During the search, Tank sniffed the car, but was sometimes distracted by passing traffic or something on the sidewalk. He never “alerted” like he was trained to do when he caught the scent of narcotics, but Moore told his fellow officer that he knew from his dog’s “natural behaviors” that the animal had smelled drugs.
So the officers searched the car, and found a marijuana pipe with some residue and a gun that the man wasn’t supposed to have because he was a felon. He was charged in federal court with two crimes.
But in a ruling handed down last week, U.S. District Judge Clark Waddoups threw out the charges and questioned whether Tank and other police dogs are being properly trained by Utah officials before being sent out to help police catch drug dealers.
Scott Stephenson, the director of Utah’s Police Officers Standards and Training (POST), said Friday that they’re looking at Waddoups’ ruling and deciding whether their K9 training program needs to change.
“We’re taking it to heart,” he said, “and evaluating current practices.”
Waddoups sided with a defense expert who testified at an evidentiary hearing that Tank’s actions of sniffing the wind, pinning his ears back and moving his head back and forth quickly is not a sign that he smelled drugs — it’s just what any dog would do when sniffing something.
The expert, who trained police dogs for more than two decades, testified that she watched body camera video of the traffic stop and could not pinpoint any moment where Tank showed he had smelled drugs. Waddoups said he couldn’t either in reviewing the footage several times.
“A K9’s trained final response is an objective and ‘definitive signal’ that a dog has detected the odor of a narcotic in the vehicle,” Waddoups wrote, “but here Tank did not display his final trained response. Rather, the determination that Tank detected narcotics was made by Officer Moore and was based on his interpretation of Tank’s behavior and his subjective classification of those actions as ‘alerts.’”
The federal judge also wrote that he had “serious concerns” about whether POST properly trained Tank. He noted that when police dogs are certified, they should go through “double-blind training,” where neither the handler nor the person conducting the test knows during training if there are drugs present or where they are hidden.
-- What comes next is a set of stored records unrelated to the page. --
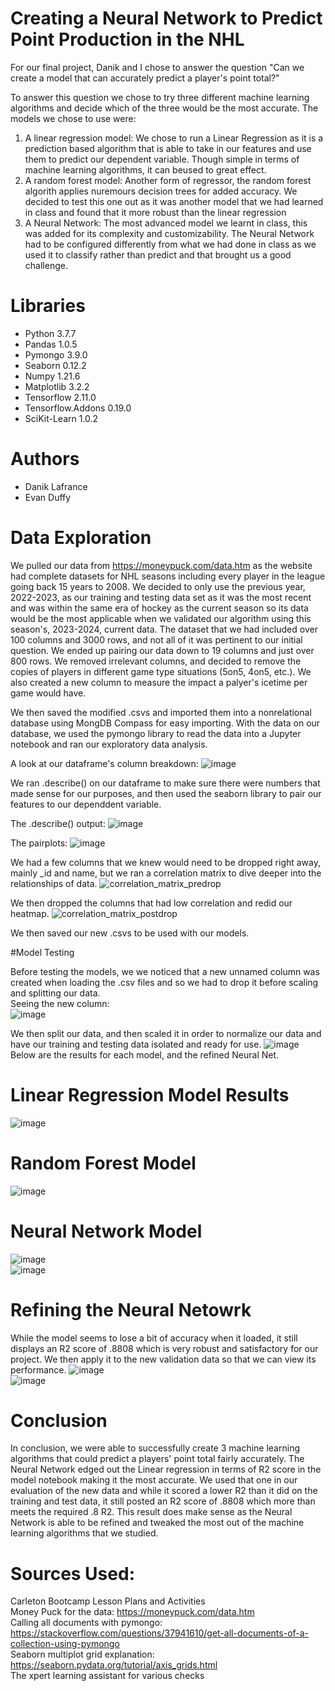 # Creating a Neural Network to Predict Point Production in the NHL

For our final project, Danik and I chose to answer the question "Can we create a model that can accurately predict a player's point total?" </br>

To answer this question we chose to try three different machine learning algorithms and decide which of the three would be the most accurate. The models we chose to use were:

1. A linear regression model: We chose to run a Linear Regression as it is a prediction based algorithm that is able to take in our features and use them to predict our dependent variable. Though simple in terms of machine learning algorithms, it can beused to great effect.
2. A random forest model: Another form of regressor, the random forest algorith applies nuremours decision trees for added accuracy. We decided to test this one out as it was another model that we had learned in class and found that it more robust than the linear regression
3. A Neural Network: The most advanced model we learnt in class, this was added for its complexity and customizability. The Neural Network had to be configured differently from what we had done in class as we used it to classify rather than predict and that brought us a good challenge.

# Libraries

* Python 3.7.7
* Pandas 1.0.5
* Pymongo 3.9.0
* Seaborn 0.12.2
* Numpy 1.21.6
* Matplotlib 3.2.2
* Tensorflow 2.11.0
* Tensorflow.Addons 0.19.0
* SciKit-Learn 1.0.2

# Authors

* Danik Lafrance
* Evan Duffy

# Data Exploration
We pulled our data from https://moneypuck.com/data.htm as the website had complete datasets for NHL seasons including every player in the league going back 15 years to 2008. We decided to only use the previous year, 2022-2023, as our training and testing data set as it was the most recent and was within the same era of hockey as the current season so its data would be the most applicable when we validated our algorithm using this season's, 2023-2024, current data. The dataset that we had included over 100 columns and 3000 rows, and not all of it was pertinent to our initial question. We ended up pairing our data down to 19 columns and just over 800 rows. We removed irrelevant columns, and decided to remove the copies of players in different game type situations (5on5, 4on5, etc.). We also created a new column to measure the impact a palyer's icetime per game would have. 

We then saved the modified .csvs and imported them into a nonrelational database using MongDB Compass for easy importing. With the data on our database, we used the pymongo library to read the data into a Jupyter notebook and ran our exploratory data analysis.

A look at our dataframe's column breakdown:
![image](https://github.com/Duffye23/hockey_project/assets/58863493/6a9fa0a9-af5c-40cf-ac9c-803ed39c1ca7)

We ran .describe() on our dataframe to make sure there were numbers that made sense for our purposes, and then used the seaborn library to pair our features to our dependdent variable.

The .describe() output:
![image](https://github.com/Duffye23/hockey_project/assets/58863493/3f178c1f-e33e-45f6-b10e-7f2445baff89)

The pairplots:
![image](https://github.com/Duffye23/hockey_project/assets/58863493/0bceb6e2-34c6-4e3c-818a-d0a6d34b7551)


We had a few columns that we knew would need to be dropped right away, mainly _id and name, but we ran a correlation matrix to dive deeper into the relationships of data.
![correlation_matrix_predrop](https://github.com/Duffye23/hockey_project/assets/58863493/2be2c697-6d3e-45b2-9df7-b00adc5ef6b0)


We then dropped the columns that had low correlation and redid our heatmap.
![correlation_matrix_postdrop](https://github.com/Duffye23/hockey_project/assets/58863493/1005ef44-790d-4be0-bf2a-7e98c3bd383d)

We then saved our new .csvs to be used with our models.

#Model Testing

Before testing the models, we we noticed that a new unnamed column was created when loading the .csv files and so we had to drop it before scaling and splitting our data.</br>
Seeing the new column:</br>
![image](https://github.com/Duffye23/hockey_project/assets/58863493/808d48f3-a564-45c9-b8fa-93ad60d4c67b)

We then split our data, and then scaled it in order to normalize our data and have our training and testing data isolated and ready for use.
![image](https://github.com/Duffye23/hockey_project/assets/58863493/a3e9972b-0cdd-470b-9048-d6c1ecfb4782)</br>
Below are the results for each model, and the refined Neural Net.

# Linear Regression Model Results
![image](https://github.com/Duffye23/hockey_project/assets/58863493/bf239af6-7f46-4f8a-967d-169796a878b7)

# Random Forest Model
![image](https://github.com/Duffye23/hockey_project/assets/58863493/6029376c-14f8-4cdf-8939-cbaed6d5a305)


# Neural Network Model
![image](https://github.com/Duffye23/hockey_project/assets/58863493/5567e2a3-aab8-4f2a-9eb9-a9b4f7b9e1d5)</br>
![image](https://github.com/Duffye23/hockey_project/assets/58863493/38234aab-c63c-4e8a-9bb7-e8737b1c8c41)


# Refining the Neural Netowrk
While the model seems to lose a bit of accuracy when it loaded, it still displays an R2 score of .8808 which is very robust and satisfactory for our project. We then apply it to the new validation data so that we can view its performance.
![image](https://github.com/Duffye23/hockey_project/assets/58863493/6f468094-8dc4-4115-befd-afe7e4ebd3f9)</br>
![image](https://github.com/Duffye23/hockey_project/assets/58863493/9cd0f822-3dee-4c24-aecc-76d989b8379e)



# Conclusion
In conclusion, we were able to successfully create 3 machine learning algorithms that could predict a players' point total fairly accurately. The Neural Network edged out the Linear regression in terms of R2 score in the model notebook making it the most accurate. We used that one in our evaluation of the new data and while it scored a lower R2 than it did on the training and test data, it still posted an R2 score of .8808 which more than meets the required .8 R2. This result does make sense as the Neural Network is able to be refined and tweaked the most out of the machine learning algorithms that we studied.


# Sources Used:
Carleton Bootcamp Lesson Plans and Activities</br>
Money Puck for the data: https://moneypuck.com/data.htm</br>
Calling all documents with pymongo: https://stackoverflow.com/questions/37941610/get-all-documents-of-a-collection-using-pymongo</br>
Seaborn multiplot grid explanation: https://seaborn.pydata.org/tutorial/axis_grids.html</br>
The xpert learning assistant for various checks</br>
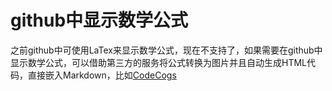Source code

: # github中显示数学公式

之前github中可使用LaTex来显示数学公式，现在不支持了，如果需要在github中显示数学公式，可以借助第三方的服务将公式转换为图片并且自动生成HTML代码，直接嵌入Markdown，比如[CodeCogs](https://www.codecogs.com/latex/eqneditor.php)
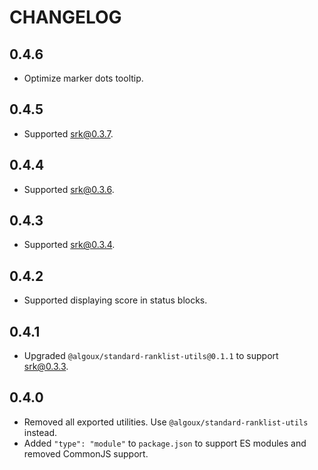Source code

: # CHANGELOG

## 0.4.6

- Optimize marker dots tooltip.

## 0.4.5

- Supported srk@0.3.7.

## 0.4.4

- Supported srk@0.3.6.

## 0.4.3

- Supported srk@0.3.4.

## 0.4.2

- Supported displaying score in status blocks.

## 0.4.1

- Upgraded `@algoux/standard-ranklist-utils@0.1.1` to support srk@0.3.3.

## 0.4.0

- Removed all exported utilities. Use `@algoux/standard-ranklist-utils` instead.
- Added `"type": "module"` to `package.json` to support ES modules and removed CommonJS support.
The defense expert testified that dogs are sensitive to people’s body positioning and facial expressions, which can inadvertently impart bias on the animal — leading them to “indicate” they had found something when they haven’t.
Waddoups noted that POST’s training and tests cast doubt as to whether the dogs could be trusted to alert when they actually smell drugs, or if they are just trying to please their masters.
“The final test that a K9 must pass in order to be certified is not even performed single-blind,” Waddoups wrote. “As such, the K9’s handler in the exam, who is the same officer who has worked with the K9 for months and has a clear interest in having his K9 be certified, knows exactly how many [drug] hides will be present in the exam and can therefore continue to search until the K9 finds them all.”
Stephenson pushed back on that assertion, saying the handlers don’t know how many hides there are — only the person judging the dog does. The director said that other states also rely on single-blind testing, and that’s how it’s always been done in Utah’s program.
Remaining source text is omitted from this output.